# Work required
Please write out each entry exactly as it appears.

++++ Data provided ++++

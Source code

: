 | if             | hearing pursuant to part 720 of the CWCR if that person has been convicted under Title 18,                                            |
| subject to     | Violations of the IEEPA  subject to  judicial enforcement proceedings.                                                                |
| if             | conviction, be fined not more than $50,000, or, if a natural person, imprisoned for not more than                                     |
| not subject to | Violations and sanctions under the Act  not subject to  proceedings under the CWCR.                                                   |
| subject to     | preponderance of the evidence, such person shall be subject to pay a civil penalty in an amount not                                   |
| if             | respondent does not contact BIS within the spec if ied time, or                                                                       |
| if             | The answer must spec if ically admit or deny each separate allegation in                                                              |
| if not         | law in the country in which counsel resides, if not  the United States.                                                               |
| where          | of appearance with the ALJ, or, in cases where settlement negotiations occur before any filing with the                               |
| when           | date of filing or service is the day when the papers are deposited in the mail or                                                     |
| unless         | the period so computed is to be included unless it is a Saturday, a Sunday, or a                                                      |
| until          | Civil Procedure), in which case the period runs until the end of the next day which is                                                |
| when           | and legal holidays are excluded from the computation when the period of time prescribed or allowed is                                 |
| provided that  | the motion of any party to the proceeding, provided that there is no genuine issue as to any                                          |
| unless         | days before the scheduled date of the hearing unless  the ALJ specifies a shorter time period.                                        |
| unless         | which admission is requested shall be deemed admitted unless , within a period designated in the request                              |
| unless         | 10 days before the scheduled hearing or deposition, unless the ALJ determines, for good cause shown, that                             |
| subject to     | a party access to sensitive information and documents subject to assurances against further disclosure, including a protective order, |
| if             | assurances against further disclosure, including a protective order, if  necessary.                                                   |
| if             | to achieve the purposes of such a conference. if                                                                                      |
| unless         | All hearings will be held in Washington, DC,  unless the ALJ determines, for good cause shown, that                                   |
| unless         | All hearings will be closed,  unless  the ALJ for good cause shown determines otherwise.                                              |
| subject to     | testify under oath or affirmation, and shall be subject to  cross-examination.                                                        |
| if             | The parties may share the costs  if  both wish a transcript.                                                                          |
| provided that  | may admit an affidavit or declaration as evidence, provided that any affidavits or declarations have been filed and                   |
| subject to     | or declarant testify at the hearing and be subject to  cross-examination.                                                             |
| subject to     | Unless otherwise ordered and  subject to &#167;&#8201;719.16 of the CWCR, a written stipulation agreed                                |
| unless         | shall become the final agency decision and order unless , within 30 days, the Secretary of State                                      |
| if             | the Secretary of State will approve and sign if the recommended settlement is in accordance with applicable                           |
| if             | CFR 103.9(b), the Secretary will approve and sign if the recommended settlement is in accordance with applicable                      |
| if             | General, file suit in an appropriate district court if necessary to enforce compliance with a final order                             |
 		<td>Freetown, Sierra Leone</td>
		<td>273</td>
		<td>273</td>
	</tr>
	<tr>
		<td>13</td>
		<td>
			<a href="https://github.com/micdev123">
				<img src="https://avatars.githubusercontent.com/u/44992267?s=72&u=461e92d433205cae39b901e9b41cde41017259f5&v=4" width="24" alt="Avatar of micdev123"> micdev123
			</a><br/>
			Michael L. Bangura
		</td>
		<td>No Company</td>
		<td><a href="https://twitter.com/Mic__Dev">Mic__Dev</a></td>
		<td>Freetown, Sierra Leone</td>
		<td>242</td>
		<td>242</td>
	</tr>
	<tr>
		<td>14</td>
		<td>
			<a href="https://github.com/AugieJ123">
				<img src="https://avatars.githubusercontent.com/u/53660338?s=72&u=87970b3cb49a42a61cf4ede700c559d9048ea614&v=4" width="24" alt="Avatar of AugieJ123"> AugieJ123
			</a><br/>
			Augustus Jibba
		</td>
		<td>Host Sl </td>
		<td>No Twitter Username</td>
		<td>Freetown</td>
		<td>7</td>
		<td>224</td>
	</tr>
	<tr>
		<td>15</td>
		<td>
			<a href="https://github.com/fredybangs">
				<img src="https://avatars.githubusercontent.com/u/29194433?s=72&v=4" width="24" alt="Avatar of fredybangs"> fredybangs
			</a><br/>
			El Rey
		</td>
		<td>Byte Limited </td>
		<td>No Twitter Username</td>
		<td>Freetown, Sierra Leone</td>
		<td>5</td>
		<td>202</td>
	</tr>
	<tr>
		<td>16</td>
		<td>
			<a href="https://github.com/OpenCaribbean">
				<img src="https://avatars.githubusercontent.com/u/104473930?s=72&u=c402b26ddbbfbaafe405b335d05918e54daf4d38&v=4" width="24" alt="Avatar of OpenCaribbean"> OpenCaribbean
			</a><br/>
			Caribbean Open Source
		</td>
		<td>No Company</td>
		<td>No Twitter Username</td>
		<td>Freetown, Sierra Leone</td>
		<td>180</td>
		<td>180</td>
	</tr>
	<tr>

++++

# Reply to the exercise
Source code

: | if             | hearing pursuant to part 720 of the CWCR if that person has been convicted under Title 18,                                            |
| subject to     | Violations of the IEEPA  subject to  judicial enforcement proceedings.                                                                |
| if             | conviction, be fined not more than $50,000, or, if a natural person, imprisoned for not more than                                     |
| not subject to | Violations and sanctions under the Act  not subject to  proceedings under the CWCR.                                                   |
| subject to     | preponderance of the evidence, such person shall be subject to pay a civil penalty in an amount not                                   |
| if             | respondent does not contact BIS within the spec if ied time, or                                                                       |
| if             | The answer must spec if ically admit or deny each separate allegation in                                                              |
| if not         | law in the country in which counsel resides, if not  the United States.                                                               |
| where          | of appearance with the ALJ, or, in cases where settlement negotiations occur before any filing with the                               |
| when           | date of filing or service is the day when the papers are deposited in the mail or                                                     |
| unless         | the period so computed is to be included unless it is a Saturday, a Sunday, or a                                                      |
| until          | Civil Procedure), in which case the period runs until the end of the next day which is                                                |
| when           | and legal holidays are excluded from the computation when the period of time prescribed or allowed is                                 |
| provided that  | the motion of any party to the proceeding, provided that there is no genuine issue as to any                                          |
| unless         | days before the scheduled date of the hearing unless  the ALJ specifies a shorter time period.                                        |
| unless         | which admission is requested shall be deemed admitted unless , within a period designated in the request                              |
| unless         | 10 days before the scheduled hearing or deposition, unless the ALJ determines, for good cause shown, that                             |
| subject to     | a party access to sensitive information and documents subject to assurances against further disclosure, including a protective order, |
| if             | assurances against further disclosure, including a protective order, if  necessary.                                                   |
| if             | to achieve the purposes of such a conference. if                                                                                      |
| unless         | All hearings will be held in Washington, DC,  unless the ALJ determines, for good cause shown, that                                   |
| unless         | All hearings will be closed,  unless  the ALJ for good cause shown determines otherwise.                                              |
| subject to     | testify under oath or affirmation, and shall be subject to  cross-examination.                                                        |
| if             | The parties may share the costs  if  both wish a transcript.                                                                          |
| provided that  | may admit an affidavit or declaration as evidence, provided that any affidavits or declarations have been filed and                   |
| subject to     | or declarant testify at the hearing and be subject to  cross-examination.                                                             |
| subject to     | Unless otherwise ordered and  subject to &#167;&#8201;719.16 of the CWCR, a written stipulation agreed                                |
| unless         | shall become the final agency decision and order unless , within 30 days, the Secretary of State                                      |
| if             | the Secretary of State will approve and sign if the recommended settlement is in accordance with applicable                           |
| if             | CFR 103.9(b), the Secretary will approve and sign if the recommended settlement is in accordance with applicable                      |
| if             | General, file suit in an appropriate district court if necessary to enforce compliance with a final order                             |
 		<td>Freetown, Sierra Leone</td>
		<td>273</td>
		<td>273</td>
	</tr>
	<tr>
		<td>13</td>
		<td>
			<a href="https://github.com/micdev123">
				<img src="https://avatars.githubusercontent.com/u/44992267?s=72&u=461e92d433205cae39b901e9b41cde41017259f5&v=4" width="24" alt="Avatar of micdev123"> micdev123
			</a><br/>
			Michael L. Bangura
		</td>
		<td>No Company</td>
		<td><a href="https://twitter.com/Mic__Dev">Mic__Dev</a></td>
		<td>Freetown, Sierra Leone</td>
		<td>242</td>
		<td>242</td>
	</tr>
	<tr>
		<td>14</td>
		<td>
			<a href="https://github.com/AugieJ123">
				<img src="https://avatars.githubusercontent.com/u/53660338?s=72&u=87970b3cb49a42a61cf4ede700c559d9048ea614&v=4" width="24" alt="Avatar of AugieJ123"> AugieJ123
			</a><br/>
			Augustus Jibba
		</td>
		<td>Host Sl </td>
		<td>No Twitter Username</td>
		<td>Freetown</td>
		<td>7</td>
		<td>224</td>
	</tr>
	<tr>
		<td>15</td>
		<td>
			<a href="https://github.com/fredybangs">
				<img src="https://avatars.githubusercontent.com/u/29194433?s=72&v=4" width="24" alt="Avatar of fredybangs"> fredybangs
			</a><br/>
			El Rey
		</td>
		<td>Byte Limited </td>
		<td>No Twitter Username</td>
		<td>Freetown, Sierra Leone</td>
		<td>5</td>
		<td>202</td>
	</tr>
	<tr>
		<td>16</td>
		<td>
			<a href="https://github.com/OpenCaribbean">
				<img src="https://avatars.githubusercontent.com/u/104473930?s=72&u=c402b26ddbbfbaafe405b335d05918e54daf4d38&v=4" width="24" alt="Avatar of OpenCaribbean"> OpenCaribbean
			</a><br/>
			Caribbean Open Source
		</td>
		<td>No Company</td>
		<td>No Twitter Username</td>
		<td>Freetown, Sierra Leone</td>
		<td>180</td>
		<td>180</td>
	</tr>
	<tr>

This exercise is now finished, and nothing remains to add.